━━ Given data

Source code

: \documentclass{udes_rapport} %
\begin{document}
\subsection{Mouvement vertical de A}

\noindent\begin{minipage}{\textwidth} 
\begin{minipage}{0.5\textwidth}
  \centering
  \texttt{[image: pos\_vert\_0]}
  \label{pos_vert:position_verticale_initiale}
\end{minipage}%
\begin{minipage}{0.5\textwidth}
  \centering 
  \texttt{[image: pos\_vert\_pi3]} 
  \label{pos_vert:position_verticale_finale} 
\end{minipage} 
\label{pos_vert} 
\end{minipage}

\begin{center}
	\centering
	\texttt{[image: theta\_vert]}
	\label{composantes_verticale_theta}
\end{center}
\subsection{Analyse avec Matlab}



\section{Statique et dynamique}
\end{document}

━━━━

> **Aim of the exercise**
Using the entries above, tally every line that holds the word "minipage". Answer with that number only.

> **Expected answer**
6